The Long Shot, sometimes called The Long Shot: Believe in Courage, is a Hallmark Channel film that aired April 18, 2004. It stars Julie Benz and Marsha Mason and centers around a dressage competition.

==Plot summary==
Annie Garrett (Julie Benz) is a young woman who moves with her slacker husband Ross and their seven-year-old daughter Taylor (Gage Golightly) from Colorado to a ranch in northern California. After he fails to land a job as promised, Ross abandons Annie and Taylor. With nowhere to turn, and their horse to look after, Annie gets a job as a ranch hand and stable person at a stud farm owned by Mary Lou O'Brien (Marsha Mason), a stern woman who is dealing with her own past. Inspired by Mary Lou's encouragement, Annie decides to enter into a dressage competition with her horse she trained herself, Tolo. Unfortunately, Tolo becomes blind and Annie is injured. When she recovers she goes to compete on one of Mary Lou's horses, California Red, but due to an unexpected visit, the horse is unable to compete.

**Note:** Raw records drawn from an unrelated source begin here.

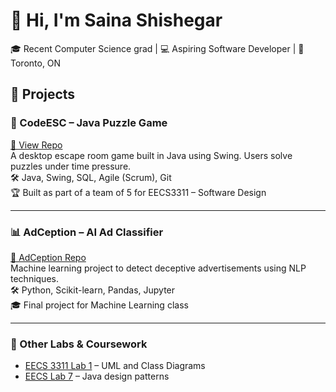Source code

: # 👋 Hi, I'm Saina Shishegar

🎓 Recent Computer Science grad | 💻 Aspiring Software Developer | 📍 Toronto, ON

## 🚀 Projects

### 🧩 CodeESC – Java Puzzle Game
[🔗 View Repo](https://github.com/EECS3311F24/project-codeesc)  
A desktop escape room game built in Java using Swing. Users solve puzzles under time pressure.  
🛠 Java, Swing, SQL, Agile (Scrum), Git  
🏆 Built as part of a team of 5 for EECS3311 – Software Design

---

### 📊 AdCeption – AI Ad Classifier
[🔗 AdCeption Repo](https://github.com/jasminSlootweg/AdCeption)  
Machine learning project to detect deceptive advertisements using NLP techniques.  
🛠 Python, Scikit-learn, Pandas, Jupyter  
🎓 Final project for Machine Learning class

---

### 📂 Other Labs & Coursework
- [EECS 3311 Lab 1](https://github.com/sainashishegar/3311Lab1) – UML and Class Diagrams  
- [EECS Lab 7](https://github.com/sainashishegar/lab7) – Java design patterns
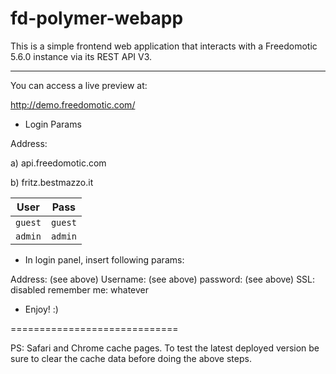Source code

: fd-polymer-webapp
============================
This is a simple frontend web application that interacts with a Freedomotic 5.6.0 instance via its REST API V3.

---
You can access a live preview at: 

http://demo.freedomotic.com/

* Login Params

Address:

a) api.freedomotic.com

b) fritz.bestmazzo.it

User | Pass | 
--- | --- | 
`guest` | `guest` |
`admin` | `admin` | 

* In login panel, insert following params:

Address: (see above)
Username: (see above)
password: (see above)
SSL: disabled
remember me: whatever

* Enjoy! :)

=============================

PS: Safari and Chrome cache pages. 
To test the latest deployed version be sure to clear the cache data before doing the above steps.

In order to compete, she has to believe in herself and have faith in Tolo to win.

==Cast==
- Julie Benz as Annie Garrett
- Marsha Mason as Mary Lou O'Brian
- Paul Le Mat as Guido Levits
- Gage Golightly as Taylor Garrett, Annie's daughter
- David Alexander as Monte Shelton
- Christopher Cousins as John Oaks
- John Livingston as Ross Garrett, Annie's husband
- Robert Pine as Douglas McCloud
- Laura Johnson as Bonnie McCloud
- Juliette Goglia as Colleen O'Brian, Mary Lou's granddaughter
- Joe Russell as Security Guard

==Promotion==
Schering-Plough signed on its product Claritin as the network's entitlement sponsor for The Long Shot. This meant that not only did the film's title artwork include the Claritin logo, but the brand would be featured in every promotion and spot regarding the movie's premiere. This made The Long Shot the network's first exclusive entitlement-sponsored film.

==Reception==
The Long Shot did moderately for the network, premiering with a 1.8 household rating. However, at the time it aired, the movie ranked #1 in average "Length of Tune" over all competitive cable original movies.